▸ **Aim of the task**
From the listing below, reproduce word for word the part that opens with the line containing "immediately upon evaluating" and closes with the line containing "gradient should be"; reproduce nothing else.

▸ **Task material**
• • • •
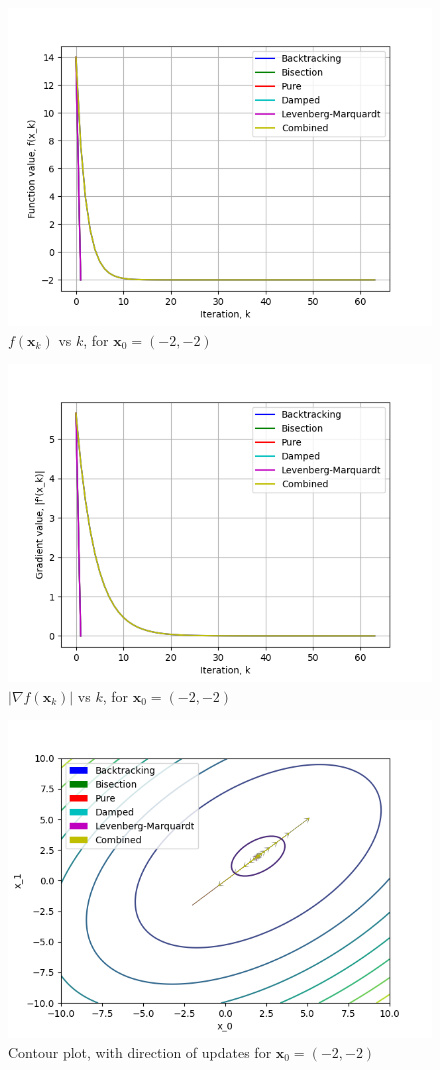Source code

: \documentclass[a4paper]{article}
\begin{document}
\begin{figure}[H]
      \centering
      \includegraphics[width=.65\textwidth]{images/trid_function_vals.png}
      \caption{$f(\textbf{x}_k)$ vs $k$, for $\textbf{x}_0 = (-2, -2)$}
\end{figure}

\begin{figure}[H]
    \centering
    \includegraphics[width=.65\textwidth]{images/trid_function_grad.png}
    \caption{$|\nabla f(\textbf{x}_k)|$ vs $k$, for $\textbf{x}_0 = (-2, -2)$}
\end{figure}

\begin{figure}[H]
    \centering
    \includegraphics[width=.65\textwidth]{images/trid_function_cont.png}
    \caption{Contour plot, with direction of updates for $\textbf{x}_0 = (-2, -2)$}
\end{figure}
\end{document}
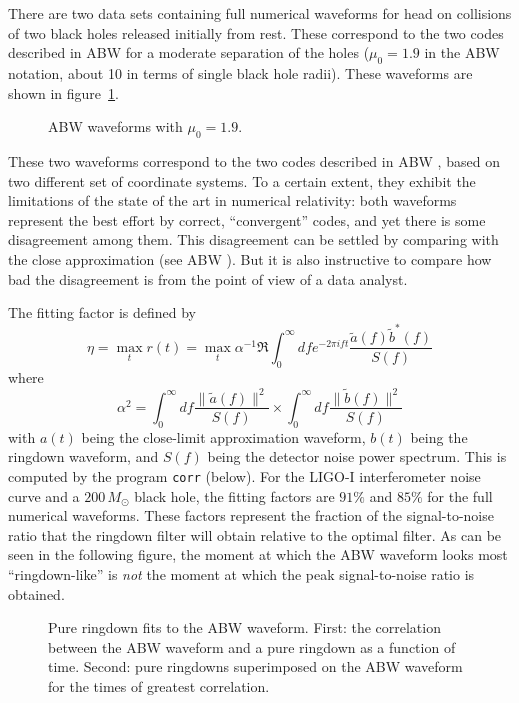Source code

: There are two data sets containing full numerical waveforms for head on
collisions of two black holes released initially from rest.  These
correspond to the two codes described in ABW \cite{ABW} for a moderate separation
of the holes ($\mu_0=1.9$ in the ABW \cite{ABW} notation, about 10 in terms of
single black hole radii).  These waveforms are shown in
figure~\ref{f:ABWwaveforms}.
\begin{figure}[h]
\begin{center} 
\end{center}
\caption{\label{f:ABWwaveforms}%
  ABW waveforms with $\mu_0=1.9$.}
\end{figure}

These two waveforms correspond to the two codes described in ABW \cite{ABW}, based
on two different set of coordinate systems. To a certain extent, they 
exhibit the limitations of the state of the art in numerical relativity:
both waveforms represent the best effort by correct, ``convergent'' codes,
and yet there is some disagreement among them. This disagreement can be
settled by comparing with the close approximation (see ABW \cite{ABW}). But it is also 
instructive to compare how bad the disagreement is from the point of 
view of a data analyst.

The fitting factor is defined by
\begin{equation}
  \eta = \max_t r(t) = \max_t \alpha^{-1} \Re \int_0^\infty df e^{-2\pi ift}
    \frac{\tilde{a}(f)\tilde{b}^\ast(f)}{S(f)}
\end{equation}
where
\begin{equation}
  \alpha^2 = \int_0^\infty df \frac{\|\tilde{a}(f)\|^2}{S(f)}
    \times\int_0^\infty df \frac{\|\tilde{b}(f)\|^2}{S(f)}
\end{equation}
with $a(t)$ being the close-limit approximation waveform, $b(t)$ being the
ringdown waveform, and $S(f)$ being the detector noise power spectrum.  This
is computed by the program \texttt{corr} (below).  For the LIGO-I
interferometer noise curve and a $200\,M_\odot$ black hole, the fitting
factors are $91\%$ and $85\%$ for the full numerical waveforms.  These
factors represent the fraction of the signal-to-noise ratio that the ringdown
filter will obtain relative to the optimal filter.  As can be seen in the
following figure, the moment at which the ABW \cite{ABW} waveform looks most
``ringdown-like'' is \emph{not} the moment at which the peak signal-to-noise
ratio is obtained.
\begin{figure}[h]
\begin{center}
\end{center}
\caption{\label{f:ABWfits}%
Pure ringdown fits to the ABW waveform.  First: the correlation between the
ABW waveform and a pure ringdown as a function of time.  Second: pure
ringdowns superimposed on the ABW waveform for the times of greatest
correlation.}
\end{figure}

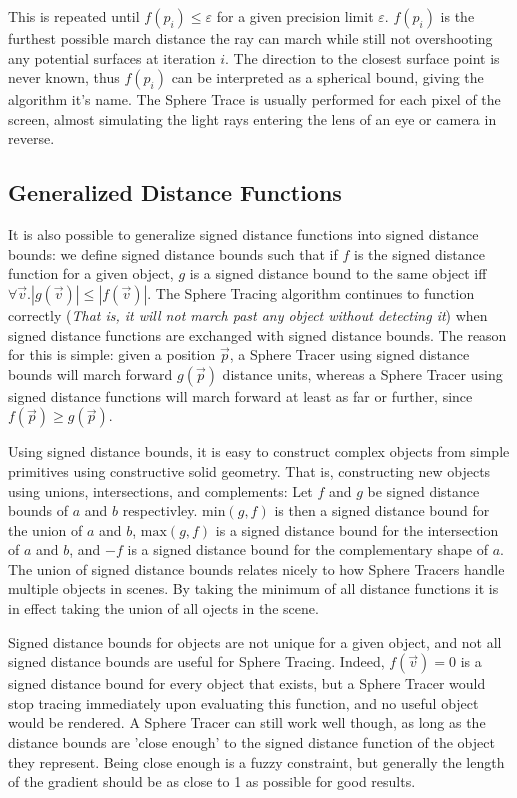 		This is repeated until $f(p_i) \leq \varepsilon$ for a given precision
		limit $\varepsilon$. $f(p_i)$ is the furthest possible march distance
		the ray can march while still not overshooting any potential surfaces
		at iteration $i$. The direction to the closest surface point is never
		known, thus $f(p_i)$ can be interpreted as a spherical bound, giving
		the algorithm it's name. The Sphere Trace is usually performed for each
		pixel of the screen, almost simulating the light rays entering the
		lens of an eye or camera in reverse.
		
		\subsection{Generalized Distance Functions} \label{CSG}

			It is also possible to generalize signed distance functions into
			signed distance bounds: we define signed distance bounds such that
			if $f$ is the signed distance function for a given object, $g$ is a
			signed distance bound to the same object iff $\forall{} \vec{v}.
			|g(\vec{v})| \leq |f(\vec{v})|$. The Sphere Tracing algorithm
			continues to function correctly (\emph{That is, it will not march
			past any object without detecting it}) when signed distance
			functions are exchanged with signed distance bounds. The reason for
			this is simple: given a position $\vec{p}$, a Sphere Tracer using
			signed distance bounds will march forward $g(\vec{p})$ distance
			units, whereas a Sphere Tracer using signed distance functions will
			march forward at least as far or further, since $f(\vec{p}) \geq
			g(\vec{p})$.

			Using signed distance bounds, it is easy to construct complex
			objects from simple primitives using constructive solid geometry.
			That is, constructing new objects using unions, intersections, and
			complements: Let $f$ and $g$ be signed distance bounds of $a$ and
			$b$ respectivley. $\textrm{min}(g, f)$ is then a signed distance
			bound for the union of $a$ and $b$, $\textrm{max}(g, f)$ is a
			signed distance bound for the intersection of $a$ and $b$, and $-f$
			is a signed distance bound for the complementary shape of
			$a$\cite{Hart1996}. The union of signed distance bounds relates nicely
			to how Sphere Tracers handle multiple objects in scenes. By taking
			the minimum of all distance functions it is in effect taking the
			union of all ojects in the scene.

			Signed distance bounds for objects are not unique for a given
			object, and not all signed distance bounds are useful for Sphere
			Tracing. Indeed, $f(\vec{v}) = 0$ is a signed distance bound for
			every object that exists, but a Sphere Tracer would stop tracing
			immediately upon evaluating this function, and no useful object
			would be rendered. A Sphere Tracer can still work well though, as
			long as the distance bounds are 'close enough' to the signed
			distance function of the object they represent\cite{InigoQuilez}. Being
			close enough is a fuzzy constraint, but generally the length of the
			gradient should be as close to 1 as possible for good
			results\cite{Keinert}.

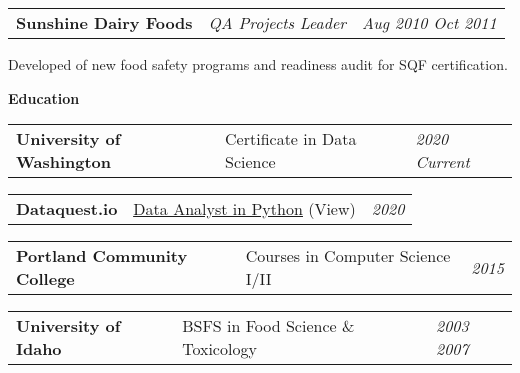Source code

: \documentclass[letterpaper,12pt]{article}[leftmargin=*]
\newcommand{\education}[2]{\vspace{6pt}
  \colorbox{Copper}{\color{white}#1\hspace{9pt}\raggedbottom\normalsize\textbf{#2\hspace{4pt}}}
}
\newcommand{\resumeSectionStart}{\begin{itemize}[leftmargin=0.1in]}
\newcommand{\resumeSectionEnd}{\end{itemize}}
\newcommand{\resumeExperience}[3]{
  \vspace{-3pt}
  \item[]
    \begin{tabularx}{0.97\textwidth}{>{\raggedright}X >{\raggedright\arraybackslash}X >{\raggedleft\arraybackslash}X}
      \textbf{\color{primary}#1} & \textit{\color{accent}#2} & \textit{\color{accent}\small#3} \\
    \end{tabularx}
}
\newcommand{\resumeEducation}[3]{
  \vspace{-1pt}
  \item[]
    \begin{tabularx}{0.97\textwidth}[t]{>{\raggedright}X >{\raggedright\arraybackslash}X >{\raggedleft\arraybackslash}X}
      \textbf{\color{primary}#1} & {\small#2} & \textit{\color{accent}\small#3} \\
    \end{tabularx}
  \vspace{-3pt}
}
\begin{document}
\resumeSectionStart{
  \resumeExperience{Sunshine Dairy Foods}{QA Projects Leader}{Aug 2010 \textemdash{} Oct 2011}
  Developed of new food safety programs and readiness audit for SQF certification.
}
\vspace{-6pt}
\resumeSectionEnd{}




\education{\faGraduationCap}{Education}

\resumeSectionStart{

  \resumeEducation{University of Washington}{Certificate in Data Science}{2020 \textemdash{} Current}

  \resumeEducation{Dataquest.io}{\href{https://app.dataquest.io/view_cert/G76HQZAT7X8UQNXKR3LR/}{\underline{Data Analyst in Python}} (View)}{2020}

  \resumeEducation{Portland Community College}{Courses in Computer Science I/II}{2015}

  \resumeEducation{University of Idaho}{BSFS in Food Science \& Toxicology}{2003 \textemdash{} 2007}

}
\resumeSectionEnd{}
\end{document}
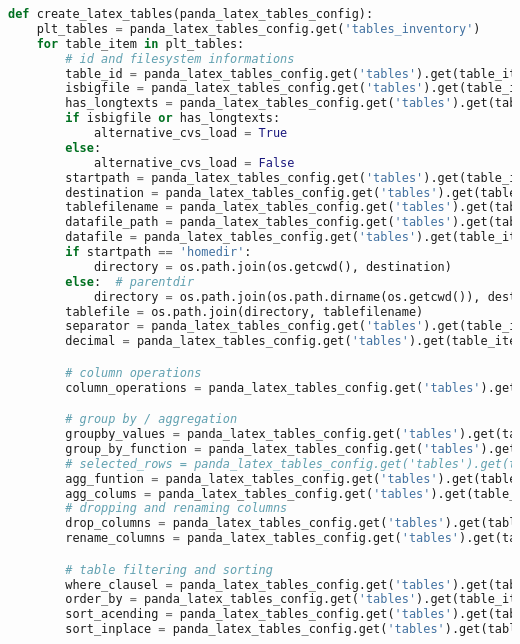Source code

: \begin{lstlisting}[language=python, caption=Python LaTex - pandas\_dataframe\_to\_latex\_table.py CSV - LaTex Tabelle,captionpos=b,label={lst:Python LaTex - pandas_dataframe_to_latex_table},breaklines=true]
def create_latex_tables(panda_latex_tables_config):
    plt_tables = panda_latex_tables_config.get('tables_inventory')
    for table_item in plt_tables:
        # id and filesystem informations
        table_id = panda_latex_tables_config.get('tables').get(table_item).get('id')
        isbigfile = panda_latex_tables_config.get('tables').get(table_item).get('isbigfile')
        has_longtexts = panda_latex_tables_config.get('tables').get(table_item).get('has_longtexts')
        if isbigfile or has_longtexts:
            alternative_cvs_load = True
        else:
            alternative_cvs_load = False
        startpath = panda_latex_tables_config.get('tables').get(table_item).get('startpath')
        destination = panda_latex_tables_config.get('tables').get(table_item).get('destination_path')
        tablefilename = panda_latex_tables_config.get('tables').get(table_item).get('tablefilename')
        datafile_path = panda_latex_tables_config.get('tables').get(table_item).get('datafile_path')
        datafile = panda_latex_tables_config.get('tables').get(table_item).get('datafile')
        if startpath == 'homedir':
            directory = os.path.join(os.getcwd(), destination)
        else:  # parentdir
            directory = os.path.join(os.path.dirname(os.getcwd()), destination)
        tablefile = os.path.join(directory, tablefilename)
        separator = panda_latex_tables_config.get('tables').get(table_item).get('separator')
        decimal = panda_latex_tables_config.get('tables').get(table_item).get('decimal')

        # column operations
        column_operations = panda_latex_tables_config.get('tables').get(table_item).get('column_operations').get('datas')

        # group by / aggregation
        groupby_values = panda_latex_tables_config.get('tables').get(table_item).get('group_by')
        group_by_function = panda_latex_tables_config.get('tables').get(table_item).get('group_by_function')
        # selected_rows = panda_latex_tables_config.get('tables').get(table_item).get('selected_rows')
        agg_funtion = panda_latex_tables_config.get('tables').get(table_item).get('agg_funtion')
        agg_colums = panda_latex_tables_config.get('tables').get(table_item).get('agg_colums')
        # dropping and renaming columns
        drop_columns = panda_latex_tables_config.get('tables').get(table_item).get('drop_columns')
        rename_columns = panda_latex_tables_config.get('tables').get(table_item).get('rename_columns')

        # table filtering and sorting
        where_clausel = panda_latex_tables_config.get('tables').get(table_item).get('where_clausel')
        order_by = panda_latex_tables_config.get('tables').get(table_item).get('sorting').get('order_by')
        sort_acending = panda_latex_tables_config.get('tables').get(table_item).get('sorting').get('sort_acending')
        sort_inplace = panda_latex_tables_config.get('tables').get(table_item).get('sorting').get('sort_inplace')


\end{lstlisting}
• • • •
▸ **Written response**
			immediately upon evaluating this function, and no useful object
			would be rendered. A Sphere Tracer can still work well though, as
			long as the distance bounds are 'close enough' to the signed
			distance function of the object they represent\cite{InigoQuilez}. Being
			close enough is a fuzzy constraint, but generally the length of the
			gradient should be as close to 1 as possible for good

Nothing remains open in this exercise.